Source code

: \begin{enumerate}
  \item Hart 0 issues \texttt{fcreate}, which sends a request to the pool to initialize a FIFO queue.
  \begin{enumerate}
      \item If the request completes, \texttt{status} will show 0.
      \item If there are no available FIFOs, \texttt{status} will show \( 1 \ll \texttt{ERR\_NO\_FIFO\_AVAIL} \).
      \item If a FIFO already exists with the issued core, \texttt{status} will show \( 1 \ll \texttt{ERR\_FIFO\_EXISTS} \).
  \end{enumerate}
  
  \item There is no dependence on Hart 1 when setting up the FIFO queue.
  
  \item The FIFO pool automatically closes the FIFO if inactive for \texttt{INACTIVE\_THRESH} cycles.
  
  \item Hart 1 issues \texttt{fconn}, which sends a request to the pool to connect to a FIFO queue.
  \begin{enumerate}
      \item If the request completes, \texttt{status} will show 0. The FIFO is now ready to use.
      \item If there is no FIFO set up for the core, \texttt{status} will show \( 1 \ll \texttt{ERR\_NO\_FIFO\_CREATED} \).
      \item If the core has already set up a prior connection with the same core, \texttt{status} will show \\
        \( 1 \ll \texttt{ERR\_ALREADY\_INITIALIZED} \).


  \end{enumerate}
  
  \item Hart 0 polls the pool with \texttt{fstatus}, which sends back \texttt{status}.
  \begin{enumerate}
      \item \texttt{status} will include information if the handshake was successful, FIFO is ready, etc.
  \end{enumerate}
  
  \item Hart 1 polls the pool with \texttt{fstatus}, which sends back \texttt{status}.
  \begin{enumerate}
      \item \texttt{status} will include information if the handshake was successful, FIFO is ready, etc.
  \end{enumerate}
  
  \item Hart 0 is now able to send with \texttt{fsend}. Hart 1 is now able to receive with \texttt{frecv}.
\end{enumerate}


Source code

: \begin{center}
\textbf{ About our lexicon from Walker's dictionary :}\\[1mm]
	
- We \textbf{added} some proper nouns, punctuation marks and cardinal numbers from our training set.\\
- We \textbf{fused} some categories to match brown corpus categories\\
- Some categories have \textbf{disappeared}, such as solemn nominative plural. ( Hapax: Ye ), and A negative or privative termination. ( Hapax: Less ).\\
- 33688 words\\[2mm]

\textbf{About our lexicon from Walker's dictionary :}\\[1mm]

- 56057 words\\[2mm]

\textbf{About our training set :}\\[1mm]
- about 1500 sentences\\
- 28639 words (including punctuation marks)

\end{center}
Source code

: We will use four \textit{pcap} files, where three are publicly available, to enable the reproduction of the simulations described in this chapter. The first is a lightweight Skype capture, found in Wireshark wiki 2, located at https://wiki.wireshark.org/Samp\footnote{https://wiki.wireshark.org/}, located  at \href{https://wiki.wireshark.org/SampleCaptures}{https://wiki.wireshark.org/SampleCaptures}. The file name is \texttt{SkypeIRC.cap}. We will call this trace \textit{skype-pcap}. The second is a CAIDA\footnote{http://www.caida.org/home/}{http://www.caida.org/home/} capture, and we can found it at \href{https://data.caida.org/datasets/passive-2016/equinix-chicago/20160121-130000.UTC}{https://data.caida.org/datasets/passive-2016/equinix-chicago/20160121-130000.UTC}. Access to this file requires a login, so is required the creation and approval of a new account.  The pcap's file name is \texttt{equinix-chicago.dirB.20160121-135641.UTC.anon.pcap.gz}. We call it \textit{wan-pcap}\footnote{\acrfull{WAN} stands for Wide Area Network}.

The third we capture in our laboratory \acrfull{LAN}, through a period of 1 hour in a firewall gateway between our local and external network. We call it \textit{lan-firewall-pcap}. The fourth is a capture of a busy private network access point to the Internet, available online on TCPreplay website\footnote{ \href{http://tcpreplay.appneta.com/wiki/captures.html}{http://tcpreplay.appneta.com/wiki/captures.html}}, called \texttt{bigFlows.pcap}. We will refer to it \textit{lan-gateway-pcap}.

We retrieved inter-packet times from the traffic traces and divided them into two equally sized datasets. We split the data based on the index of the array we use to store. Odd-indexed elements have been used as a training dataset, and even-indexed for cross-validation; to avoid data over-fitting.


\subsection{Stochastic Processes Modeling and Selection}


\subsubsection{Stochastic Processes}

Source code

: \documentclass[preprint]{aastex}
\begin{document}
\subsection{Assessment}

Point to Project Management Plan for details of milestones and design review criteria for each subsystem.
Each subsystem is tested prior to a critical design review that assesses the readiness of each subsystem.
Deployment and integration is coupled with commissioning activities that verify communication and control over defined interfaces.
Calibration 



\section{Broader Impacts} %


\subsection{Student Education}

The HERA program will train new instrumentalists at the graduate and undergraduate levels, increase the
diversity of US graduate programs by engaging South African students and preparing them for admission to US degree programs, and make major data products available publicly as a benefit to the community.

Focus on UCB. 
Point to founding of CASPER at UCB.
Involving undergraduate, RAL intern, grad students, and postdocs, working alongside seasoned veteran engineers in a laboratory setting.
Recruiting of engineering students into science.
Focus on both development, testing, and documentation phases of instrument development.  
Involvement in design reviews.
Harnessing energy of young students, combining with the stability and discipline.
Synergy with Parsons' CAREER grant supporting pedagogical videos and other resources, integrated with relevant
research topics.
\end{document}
^^^^^^^^^^^^^^^^
Problem details
Could you say how many lines in the listing contain the string "queue"? Only the number, please.

Your response
3